The top of his head held a large mass of thick, messy, scraggly hair. It was also an interesting flourescent green. He explained to us that that was because he shampooed his hair the other day with toxic waste. We found that qutie believeable, because you should have smelled his hair! It smelled like the rotten codfish my Grandma left in the fridge for three years!

He had two black, beady eyes. Whenever Frank would look at you, one eye would seem to look the other way. It had been like that since he was born. He was short-sighted in the other eye, making it impossible for him to see at all.

He had very long ears. They were so long that they drooped down to touch the cement, and if you took a closer look at them, (I do hope you've brought along a paper bag with you), you would be able to see the mounds of orangy-chocolate coloured bits of wax growing inside his ears.

Sometimes, when frank was bored, he would stick his index finger into his ear to take aout a huge blob of wax and start to nibble at it.

"Mmmm," he would murmur, "That WAS delicious!"

Because his ears were full of wax, he couldn't hear anything the teacher said to him.

"What's one plus one?" the teacher would boom.

"Hey?" was Frank's reply.

"What's one plus one?" the teacher would repeat.

"What?!" Frank would shout.

"WHAT'S ONE PLUS ONE!" The teacher would bellow.

"Oh.

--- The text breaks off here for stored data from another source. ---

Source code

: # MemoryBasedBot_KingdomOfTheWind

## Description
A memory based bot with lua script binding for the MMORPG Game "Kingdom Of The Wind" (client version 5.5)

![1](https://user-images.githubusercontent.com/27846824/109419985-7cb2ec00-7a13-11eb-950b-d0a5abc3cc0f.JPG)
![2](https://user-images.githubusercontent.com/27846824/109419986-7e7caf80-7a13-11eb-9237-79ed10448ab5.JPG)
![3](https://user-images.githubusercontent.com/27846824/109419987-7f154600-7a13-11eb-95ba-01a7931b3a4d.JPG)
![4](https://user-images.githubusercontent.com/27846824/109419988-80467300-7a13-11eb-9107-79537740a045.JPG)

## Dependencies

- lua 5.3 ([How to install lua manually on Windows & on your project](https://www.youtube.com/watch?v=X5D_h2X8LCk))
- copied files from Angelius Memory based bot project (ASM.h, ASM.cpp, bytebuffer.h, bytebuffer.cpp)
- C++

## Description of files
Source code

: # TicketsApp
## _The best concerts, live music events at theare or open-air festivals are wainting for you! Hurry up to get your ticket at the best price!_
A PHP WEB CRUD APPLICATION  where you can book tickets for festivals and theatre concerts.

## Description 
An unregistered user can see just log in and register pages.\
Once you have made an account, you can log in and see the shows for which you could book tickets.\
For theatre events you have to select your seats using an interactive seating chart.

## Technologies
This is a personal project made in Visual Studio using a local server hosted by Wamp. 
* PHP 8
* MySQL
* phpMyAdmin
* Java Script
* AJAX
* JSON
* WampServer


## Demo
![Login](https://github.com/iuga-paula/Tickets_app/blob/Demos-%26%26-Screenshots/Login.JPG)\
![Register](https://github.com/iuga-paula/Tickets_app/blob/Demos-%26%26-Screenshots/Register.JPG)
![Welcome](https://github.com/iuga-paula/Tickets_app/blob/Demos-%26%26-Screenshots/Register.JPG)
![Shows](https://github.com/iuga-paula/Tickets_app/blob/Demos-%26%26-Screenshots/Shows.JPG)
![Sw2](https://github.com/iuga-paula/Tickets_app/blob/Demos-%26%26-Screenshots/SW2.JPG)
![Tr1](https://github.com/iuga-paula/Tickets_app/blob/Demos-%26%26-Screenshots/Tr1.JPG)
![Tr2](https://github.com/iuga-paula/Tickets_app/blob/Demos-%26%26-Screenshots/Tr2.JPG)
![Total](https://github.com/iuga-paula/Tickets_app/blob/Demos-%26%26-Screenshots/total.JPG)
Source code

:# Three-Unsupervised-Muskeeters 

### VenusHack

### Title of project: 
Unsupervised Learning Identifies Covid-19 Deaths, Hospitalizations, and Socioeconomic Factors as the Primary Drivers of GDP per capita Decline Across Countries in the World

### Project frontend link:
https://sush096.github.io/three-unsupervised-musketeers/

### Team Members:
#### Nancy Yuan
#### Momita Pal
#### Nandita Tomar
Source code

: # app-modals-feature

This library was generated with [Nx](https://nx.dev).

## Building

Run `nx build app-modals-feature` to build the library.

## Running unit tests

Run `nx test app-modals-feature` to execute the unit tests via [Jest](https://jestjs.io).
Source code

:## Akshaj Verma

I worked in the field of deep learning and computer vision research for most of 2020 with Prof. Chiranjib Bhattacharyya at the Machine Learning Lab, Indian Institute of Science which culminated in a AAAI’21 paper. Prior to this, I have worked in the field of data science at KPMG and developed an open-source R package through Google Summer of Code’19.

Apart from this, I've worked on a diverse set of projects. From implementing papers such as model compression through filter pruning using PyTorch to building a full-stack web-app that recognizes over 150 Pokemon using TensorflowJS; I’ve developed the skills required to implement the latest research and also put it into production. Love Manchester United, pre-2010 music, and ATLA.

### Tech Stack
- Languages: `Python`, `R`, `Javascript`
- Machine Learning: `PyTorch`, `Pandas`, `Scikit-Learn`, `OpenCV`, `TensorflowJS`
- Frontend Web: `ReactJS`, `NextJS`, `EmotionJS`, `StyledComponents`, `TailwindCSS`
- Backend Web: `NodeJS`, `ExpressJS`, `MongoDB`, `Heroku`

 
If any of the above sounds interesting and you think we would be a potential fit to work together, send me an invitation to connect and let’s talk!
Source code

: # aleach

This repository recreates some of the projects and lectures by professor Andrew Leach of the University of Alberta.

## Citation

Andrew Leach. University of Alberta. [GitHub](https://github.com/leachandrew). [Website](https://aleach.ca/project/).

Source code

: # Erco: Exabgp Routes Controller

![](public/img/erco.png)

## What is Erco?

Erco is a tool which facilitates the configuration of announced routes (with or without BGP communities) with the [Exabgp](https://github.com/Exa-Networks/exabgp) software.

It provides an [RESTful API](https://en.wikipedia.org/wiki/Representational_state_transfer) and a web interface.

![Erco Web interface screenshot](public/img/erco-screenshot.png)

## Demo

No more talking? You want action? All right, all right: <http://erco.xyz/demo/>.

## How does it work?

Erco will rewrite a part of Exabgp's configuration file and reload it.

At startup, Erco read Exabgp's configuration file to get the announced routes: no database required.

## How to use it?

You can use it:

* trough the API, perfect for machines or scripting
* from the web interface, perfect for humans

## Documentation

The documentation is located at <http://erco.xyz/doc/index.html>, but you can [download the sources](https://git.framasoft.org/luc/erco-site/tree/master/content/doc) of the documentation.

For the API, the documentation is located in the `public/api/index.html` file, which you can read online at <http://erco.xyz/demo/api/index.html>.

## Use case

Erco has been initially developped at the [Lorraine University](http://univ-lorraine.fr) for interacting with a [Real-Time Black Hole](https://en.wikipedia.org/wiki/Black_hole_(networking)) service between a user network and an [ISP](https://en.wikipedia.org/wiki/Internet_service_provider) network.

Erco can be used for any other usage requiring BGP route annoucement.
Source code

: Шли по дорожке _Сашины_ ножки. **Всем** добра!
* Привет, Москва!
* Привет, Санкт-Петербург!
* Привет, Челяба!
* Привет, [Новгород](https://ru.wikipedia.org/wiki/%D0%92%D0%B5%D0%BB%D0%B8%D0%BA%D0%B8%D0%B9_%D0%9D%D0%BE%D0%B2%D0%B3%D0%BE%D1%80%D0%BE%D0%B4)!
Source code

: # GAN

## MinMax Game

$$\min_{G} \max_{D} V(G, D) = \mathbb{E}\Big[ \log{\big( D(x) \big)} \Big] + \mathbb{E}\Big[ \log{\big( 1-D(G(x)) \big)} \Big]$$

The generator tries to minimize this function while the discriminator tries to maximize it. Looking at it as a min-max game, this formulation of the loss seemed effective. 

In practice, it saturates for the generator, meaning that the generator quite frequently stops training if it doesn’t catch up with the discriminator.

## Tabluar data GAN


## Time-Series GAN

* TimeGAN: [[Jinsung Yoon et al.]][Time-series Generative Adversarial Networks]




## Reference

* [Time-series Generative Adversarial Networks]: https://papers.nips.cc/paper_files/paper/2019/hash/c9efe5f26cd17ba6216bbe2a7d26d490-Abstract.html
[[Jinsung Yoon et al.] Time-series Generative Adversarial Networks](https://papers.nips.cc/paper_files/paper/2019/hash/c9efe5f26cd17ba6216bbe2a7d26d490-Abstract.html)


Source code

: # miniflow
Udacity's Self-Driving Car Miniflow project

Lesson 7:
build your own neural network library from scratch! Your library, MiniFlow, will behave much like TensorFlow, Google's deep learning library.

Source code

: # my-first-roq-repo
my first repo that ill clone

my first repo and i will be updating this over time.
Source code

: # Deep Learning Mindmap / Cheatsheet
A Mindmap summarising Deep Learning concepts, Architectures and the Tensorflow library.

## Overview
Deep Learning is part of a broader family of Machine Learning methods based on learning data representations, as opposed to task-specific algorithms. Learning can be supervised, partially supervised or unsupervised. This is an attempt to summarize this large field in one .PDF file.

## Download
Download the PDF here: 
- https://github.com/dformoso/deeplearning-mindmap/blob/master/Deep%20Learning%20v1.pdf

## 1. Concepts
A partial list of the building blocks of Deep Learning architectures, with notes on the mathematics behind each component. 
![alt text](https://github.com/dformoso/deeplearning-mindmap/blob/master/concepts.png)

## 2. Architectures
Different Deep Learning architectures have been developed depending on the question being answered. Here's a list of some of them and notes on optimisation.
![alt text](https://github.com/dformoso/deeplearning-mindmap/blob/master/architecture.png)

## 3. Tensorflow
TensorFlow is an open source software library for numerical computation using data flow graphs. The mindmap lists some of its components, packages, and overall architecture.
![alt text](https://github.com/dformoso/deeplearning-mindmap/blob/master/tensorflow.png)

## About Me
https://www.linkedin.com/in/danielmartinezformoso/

Three", would be the reply.

Frank's teeth were bright yello and his breath smelled as bad as his hair. Everyone had to wear gas masks whenever he spoke to them!

He wore shabby, torn-up clothing that smelled just as bad. He couldn't help that. Because he was partially blind, he couldn't sew up his own clothes. And he couldn't wash his clothes either. For all we know, he might shove his clothes into the oven by mista,e turn it on to 180 degrees celsius and bake them!

Frank had a pet toad whom he called Wartzit. Wartzit was covered in warts. He had bloodshot eyes, a long yellow tongue and black crokked teeth. He was an eyesore.

He was a very rude little toad. He kept spitting at people whenever they walked past him.

Wartzit had a tribe of fleas all over his amphibious skin, so he kept scratching all the time, which is why is skin was red and swollen.

It was a good thing for him though, because whenever he was feeling hungry, he would stick out his ongue to explore the red and swollen patches and there would always be a nice, juicy flea to nibble on.

Between Frank and Wartzit together, I think they are the two craziest beings I have ever met!